Un exorcisme à Saint-Mathurin de Larchant en 1601

En 1601, dans l'église de Larchant, pendant six semaines, eurent lieu pendant six longues semaines des séances d’exorcisme visant à débarrasser du démon Mathurin Dupetit, en proie à une démence furieuse. Voici le résumé du procès-verbal de 22 pages qui en fut dressé par le curé
6 août

« Mathurin Dupetitz estant venu à l'église dudict saint Mathurin, il y fut environ une bonne heure à dire son petit service et comme il vouloict lire la vie et légende de Monseigneur sainct Mathurin, le démon se prend à cryer selon sa coustume. Et luy fut faict par le vicaire commandement de permetre à la créature de lire et pryer dans ladicte légende ; à quoi respond le démon : « II me tormente, qu'il se taise ». Et luy faict jecter loing la dicte légende. Alors je luy fais impératif commandement de luy permetre de pryer, à quoy, avec adjuration il obéist et tout à l'instant, touttes fois, il jexte derechef la dicte légende et se lève, s'enfuyant de l'église. Et s'en fust allé, n'eust esté arresté par Maistre Vincent Amyot et Maistre Estienne de La Rivière. Et après que j'euz cellebré la messe, le vicaire faict comunier la créature more solito, avec deffences audict Astaroth de ne poinct inquiéter et empescher icelle, sur les peines de l'excomunication majeur et mineur, ains de fyur devant la face de Dieu »
Le vicaire adjure le démon et lui demande son nom.
« Je l'adjure qu'il eust à me dire son nom et respond : « Astaroth » ; je lui demande s'il estoict seul, et respond : Etiam, et adjure d'où il venoict, a responsif : « De ce corps » Et je luy a faict commandement de venir en la main senestre, lequel vint à la main dextre ; et estant adjuré, il obeist et vint à ladicte main dextre et la bransloict devant et la monstroict au peuple combien que la créature feust en fureur »

7 août
Le dialogue se poursuit longuement, en latin et en français. Des prêtres de passage interrogent le démon et continuent à insister pour savoir comment il se nomme.
«Puys, affin de congnoistre davantage son nom, on luy a [crié]son nom fort souvent et failloit allors neuf ou dix hommes pour le tenir, encores ne le pouvoient-il pas tenir»
Le démon se plaint d'être combattu par l'archange Gabriel qui se tient avec lui dans le corps de «la créature» et il se dit lui-même tourmenté.

12 août
Le possédé est conduit à la procession annuelle et le démon l'agite. II essaie de le précipiter dans un puits et dans les fossés de la ville.

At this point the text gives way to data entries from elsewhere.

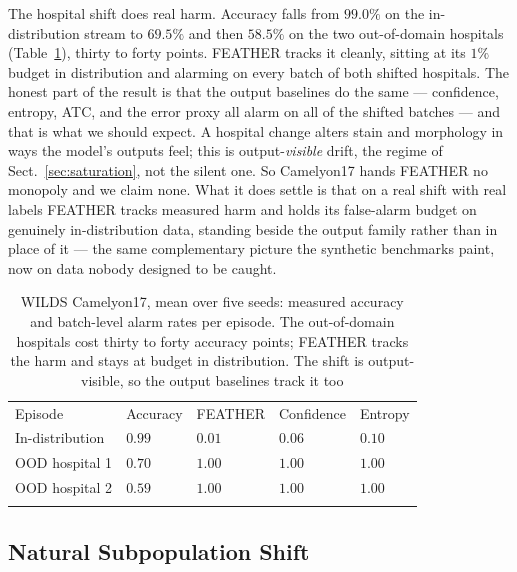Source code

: \documentclass[graybox]{SNmult}
\begin{document}
The hospital shift does real harm. Accuracy falls from $99.0\%$ on the
in-distribution stream to $69.5\%$ and then $58.5\%$ on the two out-of-domain
hospitals (Table~\ref{tab:wilds}), thirty to forty points. FEATHER tracks it
cleanly, sitting at its $1\%$ budget in distribution and alarming on every
batch of both shifted hospitals. The honest part of the result is that the
output baselines do the same --- confidence, entropy, ATC, and the error proxy
all alarm on all of the shifted batches --- and that is what we should expect.
A hospital change alters stain and morphology in ways the model's outputs
feel; this is output-\emph{visible} drift, the regime of
Sect.~\ref{sec:saturation}, not the silent one. So Camelyon17 hands FEATHER no
monopoly and we claim none. What it does settle is that on a real shift with
real labels FEATHER tracks measured harm and holds its false-alarm budget on
genuinely in-distribution data, standing beside the output family rather than
in place of it --- the same complementary picture the synthetic benchmarks
paint, now on data nobody designed to be caught.

\begin{table}[!t]
\caption{WILDS Camelyon17, mean over five seeds: measured accuracy and
batch-level alarm rates per episode. The out-of-domain hospitals cost thirty
to forty accuracy points; FEATHER tracks the harm and stays at budget in
distribution. The shift is output-visible, so the output baselines track it
too}
\label{tab:wilds}
\begin{tabular}{p{3.4cm}p{1.7cm}p{1.7cm}p{1.7cm}p{1.7cm}}
\hline\noalign{\smallskip}
Episode & Accuracy & FEATHER & Confidence & Entropy \\
\noalign{\smallskip}\svhline\noalign{\smallskip}
In-distribution & $0.99$ & $0.01$ & $0.06$ & $0.10$ \\
OOD hospital 1 & $0.70$ & $1.00$ & $1.00$ & $1.00$ \\
OOD hospital 2 & $0.59$ & $1.00$ & $1.00$ & $1.00$ \\
\noalign{\smallskip}\hline\noalign{\smallskip}
\end{tabular}
\end{table}

\subsection{Natural Subpopulation Shift}
\label{sec:breeds}
\end{document}
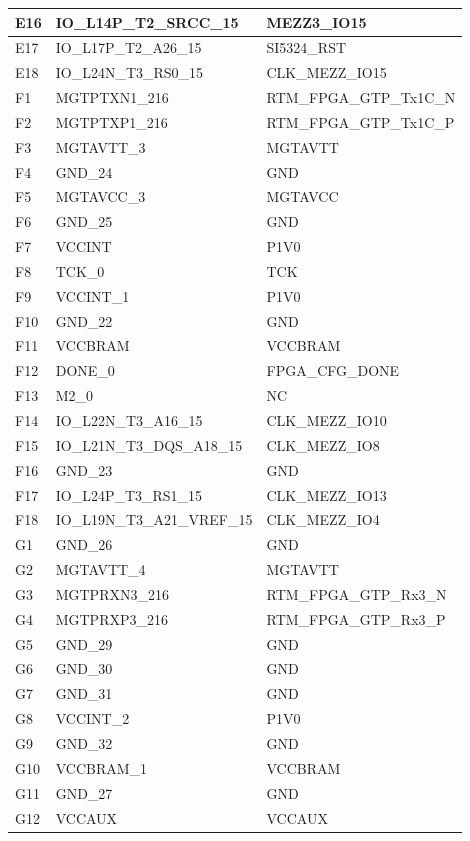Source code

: \begin{footnotesize}
\begin{longtable}{|l|p{6cm}|p{6cm}|}
E16	&	IO\_L14P\_T2\_SRCC\_15	&	MEZZ3\_IO15	\\ \hline
E17	&	IO\_L17P\_T2\_A26\_15	&	SI5324\_RST	\\ \hline
E18	&	IO\_L24N\_T3\_RS0\_15	&	CLK\_MEZZ\_IO15	\\ \hline
F1	&	MGTPTXN1\_216	&	RTM\_FPGA\_GTP\_Tx1C\_N	\\ \hline
F2	&	MGTPTXP1\_216	&	RTM\_FPGA\_GTP\_Tx1C\_P	\\ \hline
F3	&	MGTAVTT\_3	&	MGTAVTT	\\ \hline
F4	&	GND\_24	&	GND	\\ \hline
F5	&	MGTAVCC\_3	&	MGTAVCC	\\ \hline
F6	&	GND\_25	&	GND	\\ \hline
F7	&	VCCINT	&	P1V0	\\ \hline
F8	&	TCK\_0	&	TCK	\\ \hline
F9	&	VCCINT\_1	&	P1V0	\\ \hline
F10	&	GND\_22	&	GND	\\ \hline
F11	&	VCCBRAM	&	VCCBRAM	\\ \hline
F12	&	DONE\_0	&	FPGA\_CFG\_DONE	\\ \hline
F13	&	M2\_0	&	NC	\\ \hline
F14	&	IO\_L22N\_T3\_A16\_15	&	CLK\_MEZZ\_IO10	\\ \hline
F15	&	IO\_L21N\_T3\_DQS\_A18\_15	&	CLK\_MEZZ\_IO8	\\ \hline
F16	&	GND\_23	&	GND	\\ \hline
F17	&	IO\_L24P\_T3\_RS1\_15	&	CLK\_MEZZ\_IO13	\\ \hline
F18	&	IO\_L19N\_T3\_A21\_VREF\_15	&	CLK\_MEZZ\_IO4	\\ \hline
G1	&	GND\_26	&	GND	\\ \hline
G2	&	MGTAVTT\_4	&	MGTAVTT	\\ \hline
G3	&	MGTPRXN3\_216	&	RTM\_FPGA\_GTP\_Rx3\_N	\\ \hline
G4	&	MGTPRXP3\_216	&	RTM\_FPGA\_GTP\_Rx3\_P	\\ \hline
G5	&	GND\_29	&	GND	\\ \hline
G6	&	GND\_30	&	GND	\\ \hline
G7	&	GND\_31	&	GND	\\ \hline
G8	&	VCCINT\_2	&	P1V0	\\ \hline
G9	&	GND\_32	&	GND	\\ \hline
G10	&	VCCBRAM\_1	&	VCCBRAM	\\ \hline
G11	&	GND\_27	&	GND	\\ \hline
G12	&	VCCAUX	&	VCCAUX	\\ \hline

\end{longtable}
\end{footnotesize}
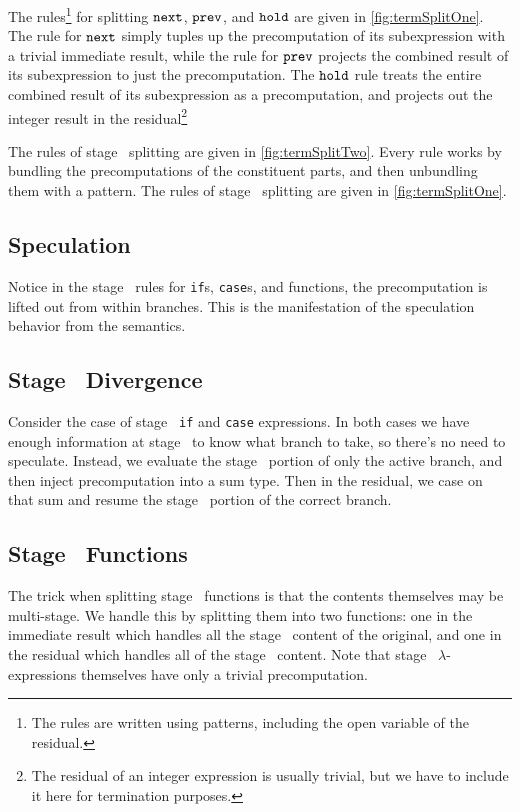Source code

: The rules\footnote{The rules are written using patterns, including the open variable of the residual.} 
for splitting ${\tt next}$, ${\tt prev}$, and ${\tt hold}$ are given in \ref{fig:termSplitOne}.
The rule for ${\tt next}$ simply tuples up the precomputation of its subexpression with a trivial immediate result,
while the rule for ${\tt prev}$ projects the combined result of its subexpression to just the precomputation.
The ${\tt hold}$ rule treats the entire combined result of its subexpression as a precomputation, 
and projects out the integer result in the residual\footnote{The residual of an integer expression is usually trivial, 
but we have to include it here for termination purposes.}

The rules of stage \bbtwo\ splitting are given in \ref{fig:termSplitTwo}.  
Every rule works by bundling the precomputations of the constituent parts, and then unbundling them with a pattern.
The rules of stage \bbone\ splitting are given in \ref{fig:termSplitOne}.  


\subsection {Speculation}

Notice in the stage \bbtwo\ rules for {\tt if}s, {\tt case}s, and functions, the precomputation is lifted out from within branches.
This is the manifestation of the speculation behavior from the semantics.

\subsection {Stage \bbone\ Divergence}
Consider the case of stage \bbone\ {\tt if} and {\tt case} expressions.
In both cases we have enough information at stage \bbone\ to know what branch to take, so there's no need to speculate.
Instead, we evaluate the stage \bbone\ portion of only the active branch, and then inject precomputation into a sum type.
Then in the residual, we case on that sum and resume the stage \bbtwo\ portion of the correct branch.

\subsection {Stage \bbone\ Functions}

The trick when splitting stage \bbone\ functions is that the contents themselves may be multi-stage.
We handle this by splitting them into two functions:
one in the immediate result which handles all the stage \bbone\ content of the original,
and one in the residual which handles all of the stage \bbtwo\ content.
Note that stage \bbone\ $\lambda$-expressions themselves have only a trivial precomputation.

« La messe parroissialle cellebrée par Messire Guillaume Grosboel, auparavant ayant faict la procession qui fut à la grande cité à l'occasion de la feste de la dedicasse, où le pauvre homme posseddé fut mené et pandant icelle, le démon voulut précipitter dans ung puitz appellé le puitz Dufour, et estant près de la croix, appellée la croix Caumet, il prist la course jusques à la porte de Melun, où il fut suyvy habillement de six ou sept hommes qui l'empeschèrent de le fère précipiter dans les fossez dessoubz le pont de la porte. Puys fut admené avec grande force à l'église et estant à l'église durant ladicte messe, ne fist aucun bruict sinon quand ung Cordellier accompaigné de deulx aultres qui estolent du pays de Savoye et venoient des estudes de Paris, fist la prédication. Lequel démon dist : « Tays-toy, tays-toy » puys fut adjuré de dire où il estoict et dist : « Au coste gaulche ». II luy est faict commandement permettre à la céeature qu'elle reçoyve son Créateur, et à grande difficulté il a obtempéré ».

13 août
Le lendemain, Mathurin DUPETIT se confesse avant la « messe haute de Saint Mathurin » ; tous ces moments sont entrecoupés de dialogues avec Astaroth. On voudrait bien que ce dernier fasse un signe extérieur, à une vitre. « En quelle forme sortiras-tu ? - lnvisiblement - II faut que tu sortes en fumée » mais Astaroth se dérobe toujours. II n'est rien relate d'autre jusqu'au 28 aout.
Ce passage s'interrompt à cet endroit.